Don’t let the word ‘portable’ fool you. Portable may imply light but that does not mean these machines are any less capable than their mightier ancestors. Though light, easy to use and come chockfull of features from automatic needle threader and one hand thread cutter to dual needle functions.

These machines can have a surprising range of stitches, as many as 70 or 80 with versions that are also computerized. Most have automatic bobbin winders and can sport other helpful features that make them useful for sewing most light- to medium-weight fabrics.

All of these features make these machines a great choice for a range of projects from sewing clothes to creating amazing home décor products.

Some of these deceptively small models are capable of sewing the thickest fabric and even leather very easily. All models feature a storage area for accessories.
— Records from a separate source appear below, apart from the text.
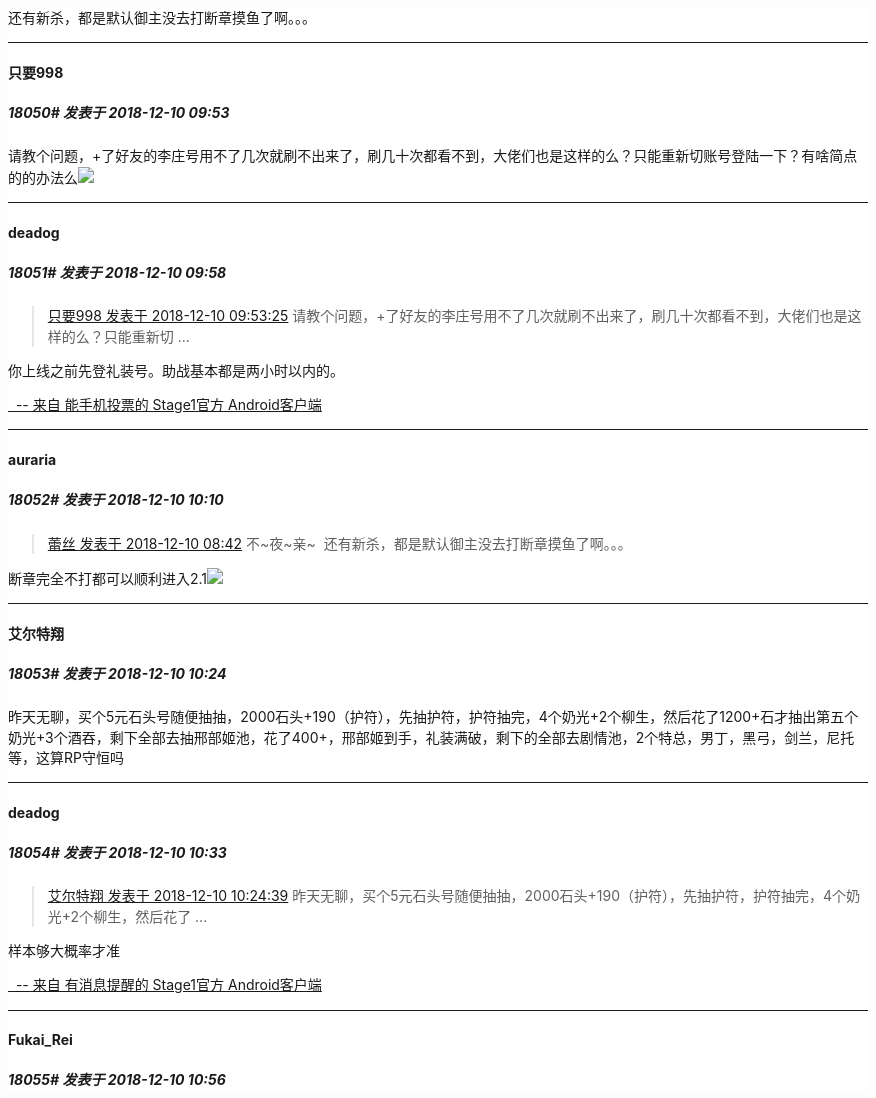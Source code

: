 还有新杀，都是默认御主没去打断章摸鱼了啊。。。

*****

####  只要998  
##### 18050#       发表于 2018-12-10 09:53

请教个问题，+了好友的李庄号用不了几次就刷不出来了，刷几十次都看不到，大佬们也是这样的么？只能重新切账号登陆一下？有啥简点的的办法么<img src="https://static.saraba1st.com/image/smiley/face2017/001.png" referrerpolicy="no-referrer">

*****

####  deadog  
##### 18051#       发表于 2018-12-10 09:58

<blockquote><a href="httphttps://bbs.saraba1st.com/2b/forum.php?mod=redirect&amp;goto=findpost&amp;pid=41891745&amp;ptid=1712412" target="_blank">只要998 发表于 2018-12-10 09:53:25</a>
请教个问题，+了好友的李庄号用不了几次就刷不出来了，刷几十次都看不到，大佬们也是这样的么？只能重新切 ...</blockquote>你上线之前先登礼装号。助战基本都是两小时以内的。

[  -- 来自 能手机投票的 Stage1官方 Android客户端](https://www.coolapk.com/apk/140634)

*****

####  auraria  
##### 18052#       发表于 2018-12-10 10:10

<blockquote><a href="httphttps://bbs.saraba1st.com/2b/forum.php?mod=redirect&amp;goto=findpost&amp;pid=41890960&amp;ptid=1712412" target="_blank">蕾丝 发表于 2018-12-10 08:42</a>
 不~夜~亲~  还有新杀，都是默认御主没去打断章摸鱼了啊。。。</blockquote>
断章完全不打都可以顺利进入2.1<img src="https://static.saraba1st.com/image/smiley/face2017/067.png" referrerpolicy="no-referrer">

*****

####  艾尔特翔  
##### 18053#       发表于 2018-12-10 10:24

昨天无聊，买个5元石头号随便抽抽，2000石头+190（护符），先抽护符，护符抽完，4个奶光+2个柳生，然后花了1200+石才抽出第五个奶光+3个酒吞，剩下全部去抽邢部姬池，花了400+，邢部姬到手，礼装满破，剩下的全部去剧情池，2个特总，男丁，黑弓，剑兰，尼托等，这算RP守恒吗

*****

####  deadog  
##### 18054#       发表于 2018-12-10 10:33

<blockquote><a href="httphttps://bbs.saraba1st.com/2b/forum.php?mod=redirect&amp;goto=findpost&amp;pid=41892160&amp;ptid=1712412" target="_blank">艾尔特翔 发表于 2018-12-10 10:24:39</a>
昨天无聊，买个5元石头号随便抽抽，2000石头+190（护符），先抽护符，护符抽完，4个奶光+2个柳生，然后花了 ...</blockquote>样本够大概率才准

[  -- 来自 有消息提醒的 Stage1官方 Android客户端](https://www.coolapk.com/apk/140634)

*****

####  Fukai_Rei  
##### 18055#       发表于 2018-12-10 10:56
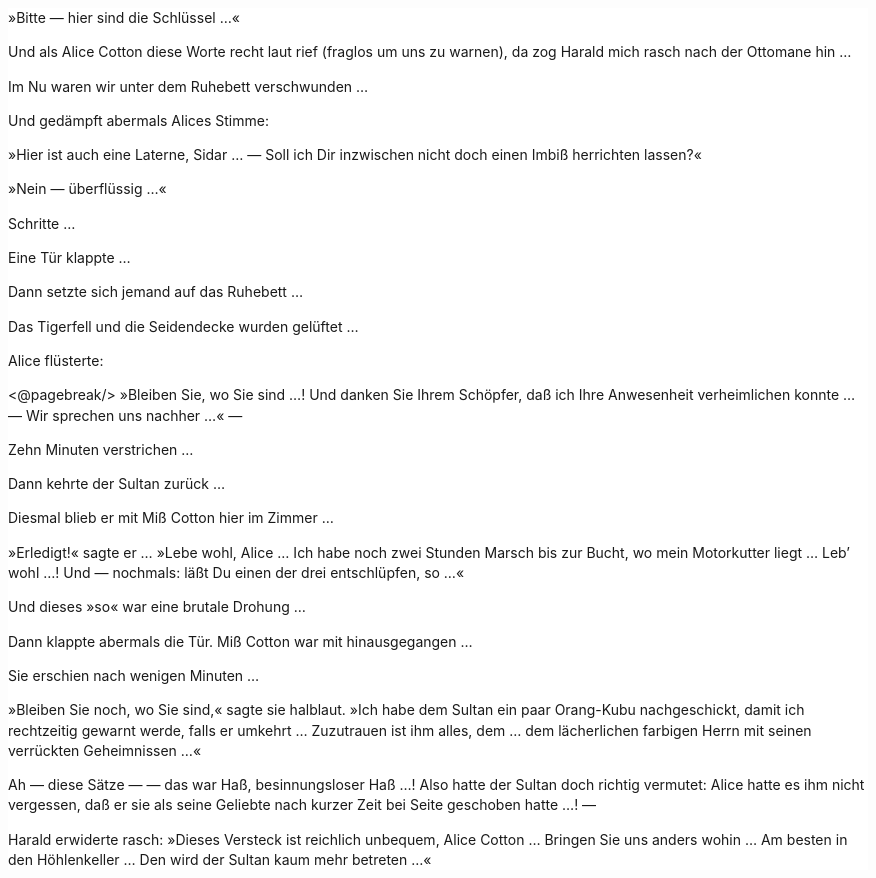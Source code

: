 »Bitte — hier sind die Schlüssel …«

Und als Alice Cotton diese Worte recht laut rief (fraglos
um uns zu warnen), da zog Harald mich rasch nach der
Ottomane hin …

Im Nu waren wir unter dem Ruhebett verschwunden …

Und gedämpft abermals Alices Stimme:

»Hier ist auch eine Laterne, Sidar … — Soll ich Dir
inzwischen nicht doch einen Imbiß herrichten lassen?«

»Nein — überflüssig …«

Schritte …

Eine Tür klappte …

Dann setzte sich jemand auf das Ruhebett …

Das Tigerfell und die Seidendecke wurden gelüftet …

Alice flüsterte:

<@pagebreak/>
»Bleiben Sie, wo Sie sind …! Und danken Sie Ihrem
Schöpfer, daß ich Ihre Anwesenheit verheimlichen konnte …
— Wir sprechen uns nachher …« —

Zehn Minuten verstrichen …

Dann kehrte der Sultan zurück …

Diesmal blieb er mit Miß Cotton hier im Zimmer …

»Erledigt!« sagte er … »Lebe wohl, Alice … Ich
habe noch zwei Stunden Marsch bis zur Bucht, wo mein
Motorkutter liegt … Leb’ wohl …! Und — nochmals:
läßt Du einen der drei entschlüpfen, so …«

Und dieses »so« war eine brutale Drohung …

Dann klappte abermals die Tür. Miß Cotton war mit
hinausgegangen …

Sie erschien nach wenigen Minuten …

»Bleiben Sie noch, wo Sie sind,« sagte sie halblaut.
»Ich habe dem Sultan ein paar Orang-Kubu nachgeschickt,
damit ich rechtzeitig gewarnt werde, falls er umkehrt …
Zuzutrauen ist ihm alles, dem … dem lächerlichen farbigen
Herrn mit seinen verrückten Geheimnissen …«

Ah — diese Sätze — — das war Haß, besinnungsloser
Haß …! Also hatte der Sultan doch richtig vermutet:
Alice hatte es ihm nicht vergessen, daß er sie als seine Geliebte
nach kurzer Zeit bei Seite geschoben hatte …! —

Harald erwiderte rasch: »Dieses Versteck ist reichlich unbequem,
Alice Cotton … Bringen Sie uns anders wohin
… Am besten in den Höhlenkeller … Den wird der
Sultan kaum mehr betreten …«
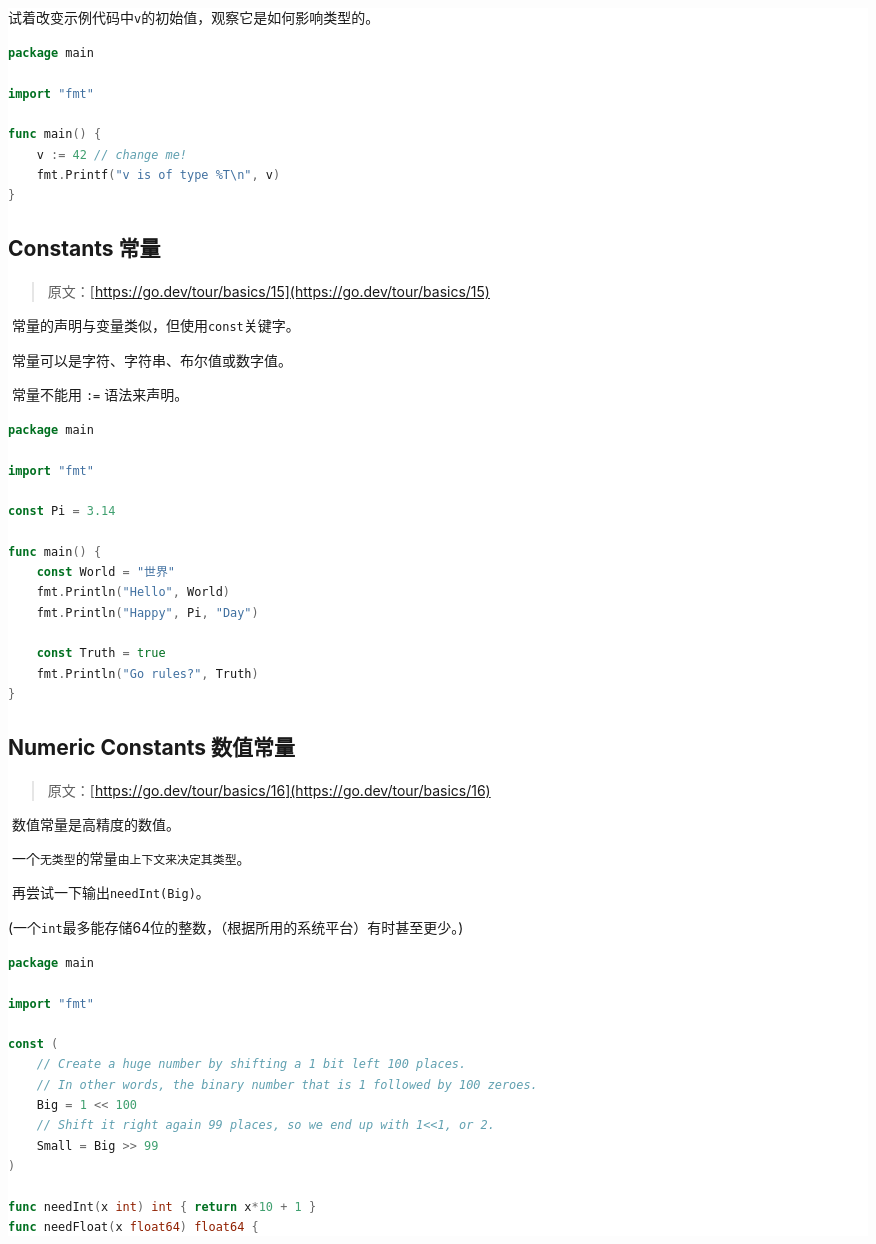 ​	试着改变示例代码中`v`的初始值，观察它是如何影响类型的。

```go title="main.go" 
package main

import "fmt"

func main() {
	v := 42 // change me!
	fmt.Printf("v is of type %T\n", v)
}

```

##  Constants 常量

> 原文：[https://go.dev/tour/basics/15](https://go.dev/tour/basics/15)

​	常量的声明与变量类似，但使用`const`关键字。

​	常量可以是字符、字符串、布尔值或数字值。

​	常量不能用 `:=` 语法来声明。

```go title="main.go" 
package main

import "fmt"

const Pi = 3.14

func main() {
	const World = "世界"
	fmt.Println("Hello", World)
	fmt.Println("Happy", Pi, "Day")

	const Truth = true
	fmt.Println("Go rules?", Truth)
}

```

##  Numeric Constants 数值常量

> 原文：[https://go.dev/tour/basics/16](https://go.dev/tour/basics/16)

​	数值常量是高精度的数值。

​	一个`无类型`的常量`由上下文来决定其类型`。

​	再尝试一下输出`needInt(Big)`。

(一个`int`最多能存储64位的整数，（根据所用的系统平台）有时甚至更少。)

```go title="main.go" 
package main

import "fmt"

const (
	// Create a huge number by shifting a 1 bit left 100 places.
	// In other words, the binary number that is 1 followed by 100 zeroes.
	Big = 1 << 100
	// Shift it right again 99 places, so we end up with 1<<1, or 2.
	Small = Big >> 99
)

func needInt(x int) int { return x*10 + 1 }
func needFloat(x float64) float64 {
```
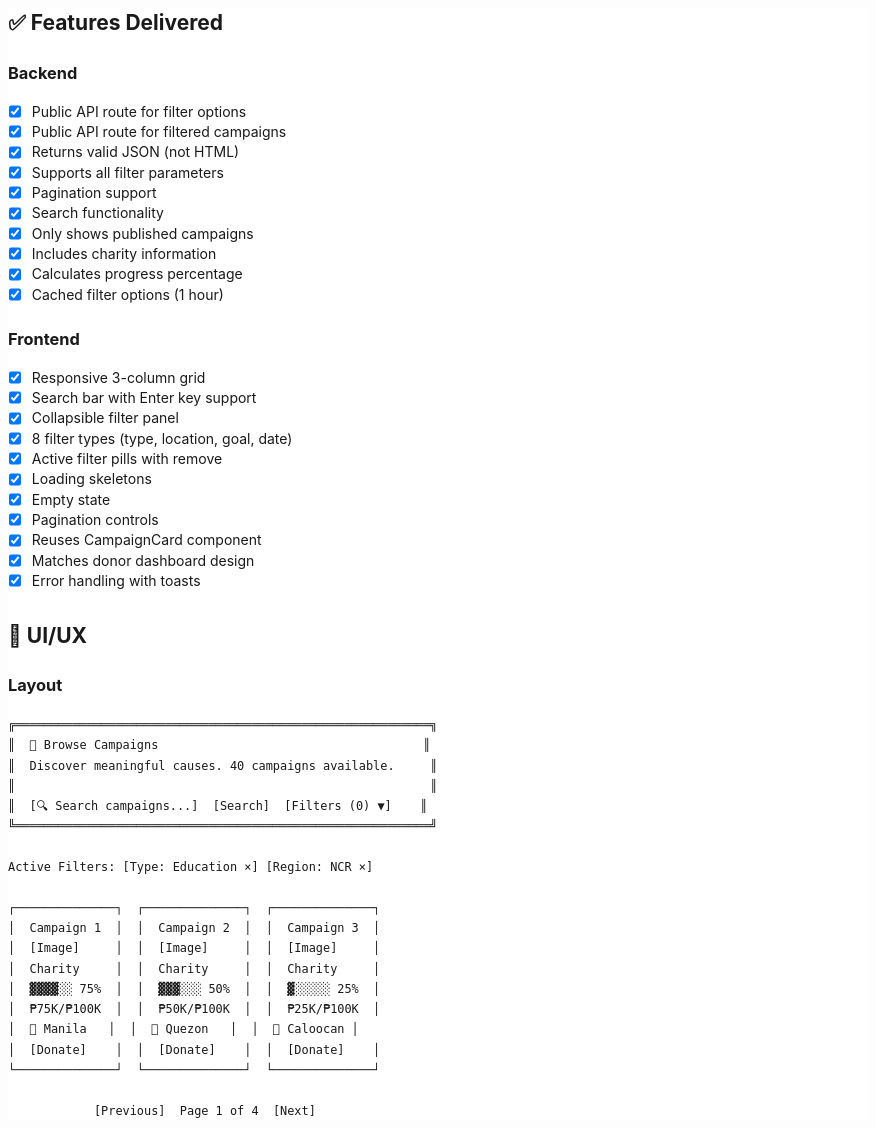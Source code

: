 ## ✅ Features Delivered

### Backend
- [x] Public API route for filter options
- [x] Public API route for filtered campaigns
- [x] Returns valid JSON (not HTML)
- [x] Supports all filter parameters
- [x] Pagination support
- [x] Search functionality
- [x] Only shows published campaigns
- [x] Includes charity information
- [x] Calculates progress percentage
- [x] Cached filter options (1 hour)

### Frontend
- [x] Responsive 3-column grid
- [x] Search bar with Enter key support
- [x] Collapsible filter panel
- [x] 8 filter types (type, location, goal, date)
- [x] Active filter pills with remove
- [x] Loading skeletons
- [x] Empty state
- [x] Pagination controls
- [x] Reuses CampaignCard component
- [x] Matches donor dashboard design
- [x] Error handling with toasts

## 🎨 UI/UX

### Layout
```
╔══════════════════════════════════════════════════════════╗
║  🎯 Browse Campaigns                                     ║
║  Discover meaningful causes. 40 campaigns available.     ║
║                                                          ║
║  [🔍 Search campaigns...]  [Search]  [Filters (0) ▼]    ║
╚══════════════════════════════════════════════════════════╝

Active Filters: [Type: Education ×] [Region: NCR ×]

┌──────────────┐  ┌──────────────┐  ┌──────────────┐
│  Campaign 1  │  │  Campaign 2  │  │  Campaign 3  │
│  [Image]     │  │  [Image]     │  │  [Image]     │
│  Charity     │  │  Charity     │  │  Charity     │
│  ▓▓▓▓░░ 75%  │  │  ▓▓▓░░░ 50%  │  │  ▓░░░░░ 25%  │
│  ₱75K/₱100K  │  │  ₱50K/₱100K  │  │  ₱25K/₱100K  │
│  📍 Manila   │  │  📍 Quezon   │  │  📍 Caloocan │
│  [Donate]    │  │  [Donate]    │  │  [Donate]    │
└──────────────┘  └──────────────┘  └──────────────┘

            [Previous]  Page 1 of 4  [Next]
```

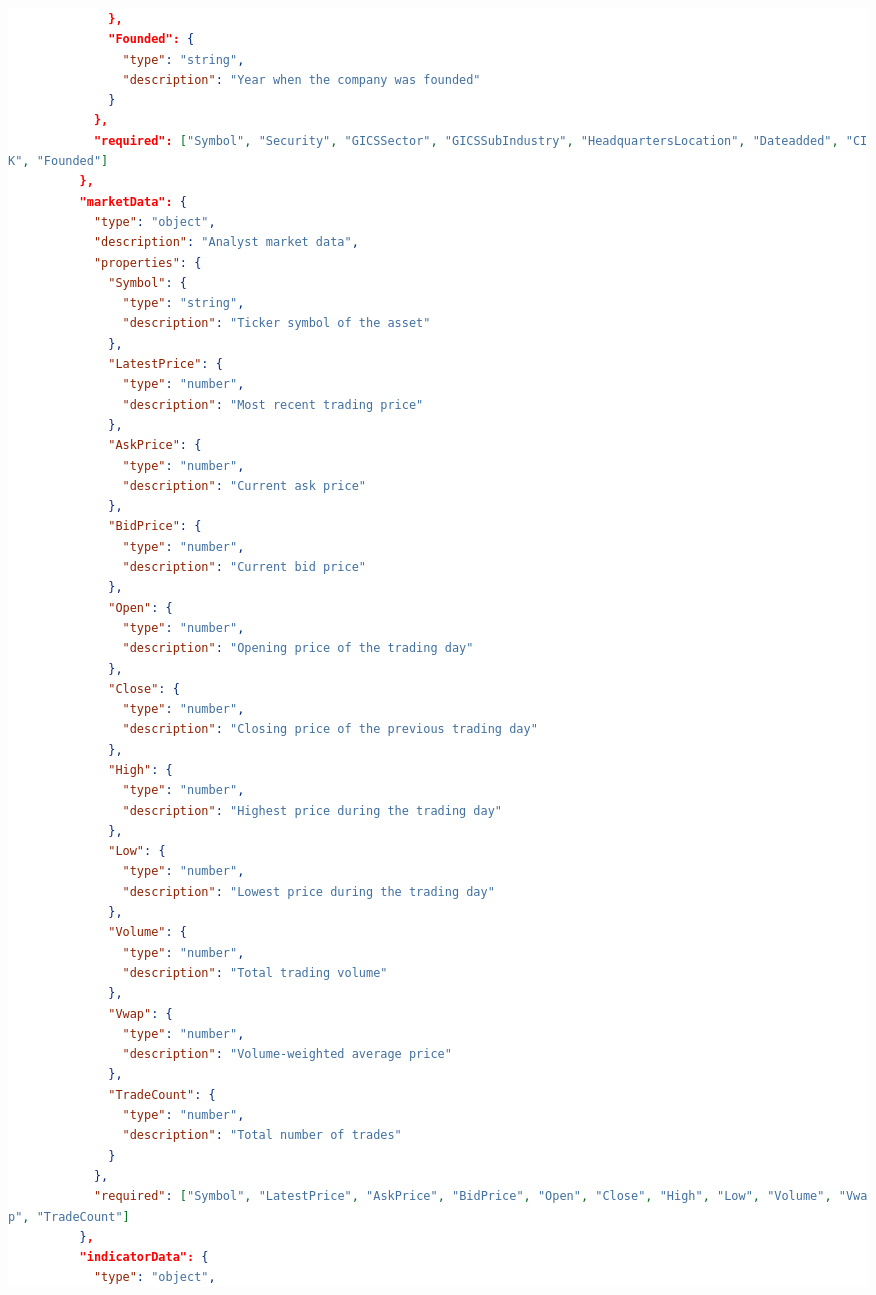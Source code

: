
 ```json
              },
              "Founded": {
                "type": "string",
                "description": "Year when the company was founded"
              }
            },
            "required": ["Symbol", "Security", "GICSSector", "GICSSubIndustry", "HeadquartersLocation", "Dateadded", "CIK", "Founded"]
          },
          "marketData": {
            "type": "object",
            "description": "Analyst market data",
            "properties": {
              "Symbol": {
                "type": "string",
                "description": "Ticker symbol of the asset"
              },
              "LatestPrice": {
                "type": "number",
                "description": "Most recent trading price"
              },
              "AskPrice": {
                "type": "number",
                "description": "Current ask price"
              },
              "BidPrice": {
                "type": "number",
                "description": "Current bid price"
              },
              "Open": {
                "type": "number",
                "description": "Opening price of the trading day"
              },
              "Close": {
                "type": "number",
                "description": "Closing price of the previous trading day"
              },
              "High": {
                "type": "number",
                "description": "Highest price during the trading day"
              },
              "Low": {
                "type": "number",
                "description": "Lowest price during the trading day"
              },
              "Volume": {
                "type": "number",
                "description": "Total trading volume"
              },
              "Vwap": {
                "type": "number",
                "description": "Volume-weighted average price"
              },
              "TradeCount": {
                "type": "number",
                "description": "Total number of trades"
              }
            },
            "required": ["Symbol", "LatestPrice", "AskPrice", "BidPrice", "Open", "Close", "High", "Low", "Volume", "Vwap", "TradeCount"]
          },
          "indicatorData": {
            "type": "object",
```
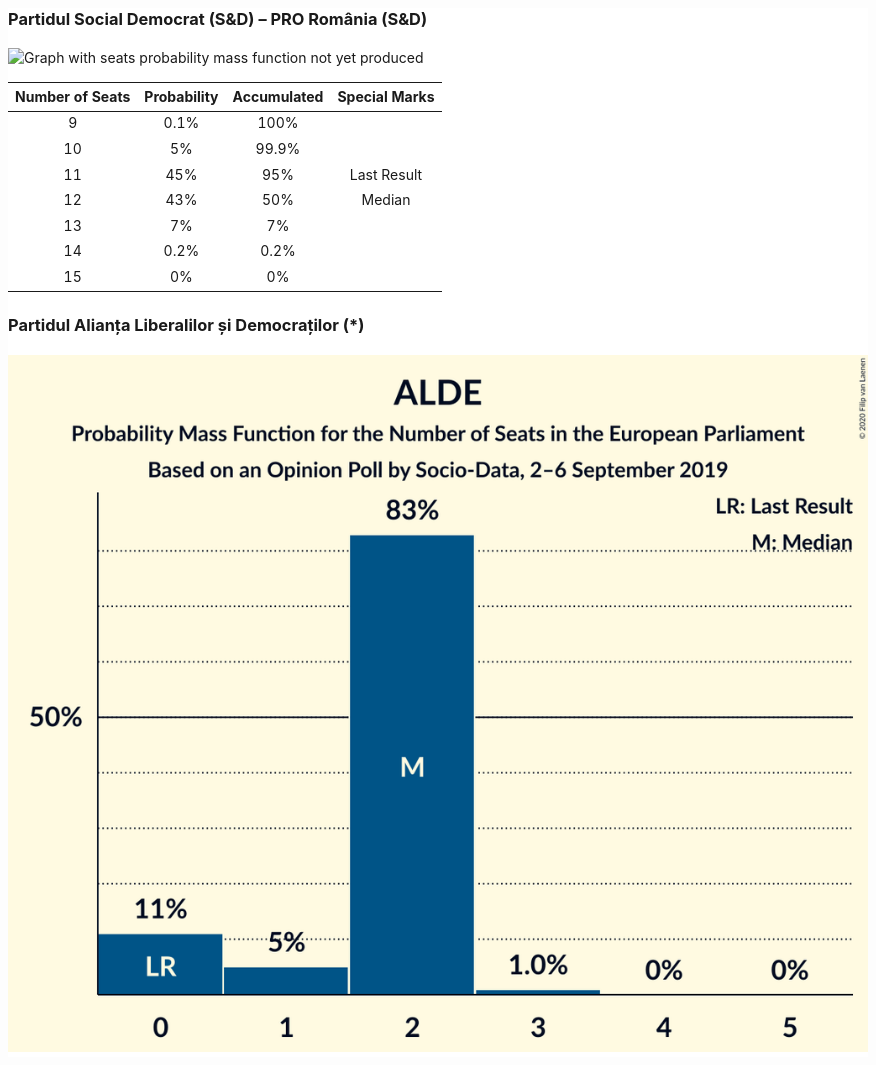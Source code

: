 ### Partidul Social Democrat (S&D) – PRO România (S&D)

![Graph with seats probability mass function not yet produced](2019-09-06-Socio-Data-coalitions-seats-pmf-psd–pro.png "Seats Probability Mass Function")

| Number of Seats | Probability | Accumulated | Special Marks |
|:---------------:|:-----------:|:-----------:|:-------------:|
| 9 | 0.1% | 100% |  |
| 10 | 5% | 99.9% |  |
| 11 | 45% | 95% | Last Result |
| 12 | 43% | 50% | Median |
| 13 | 7% | 7% |  |
| 14 | 0.2% | 0.2% |  |
| 15 | 0% | 0% |  |

### Partidul Alianța Liberalilor și Democraților (*)

![Graph with seats probability mass function not yet produced](2019-09-06-Socio-Data-coalitions-seats-pmf-alde.png "Seats Probability Mass Function")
The popularity of the hit TV show “Project Runway” also has sparked a revival of interest in portable sewing machines. In addition to a special edition from Brother used on the show, other popular makers such as Singer, Janome and Bernina have seen their sales increase as beginning and intermediate seamstresses try their hands at original creations or outfits made from patterns.

A quick look at reveals that prices for these devices can range from as little as $50 for a very low-end and reportedly not very reliable, model to as much as $400 for a well-built machine loaded with amenities. For someone who intends to take up sewing as a long-term hobby or even an at-home business, investing in a good quality portable sewing machine is probably the wisest alternative.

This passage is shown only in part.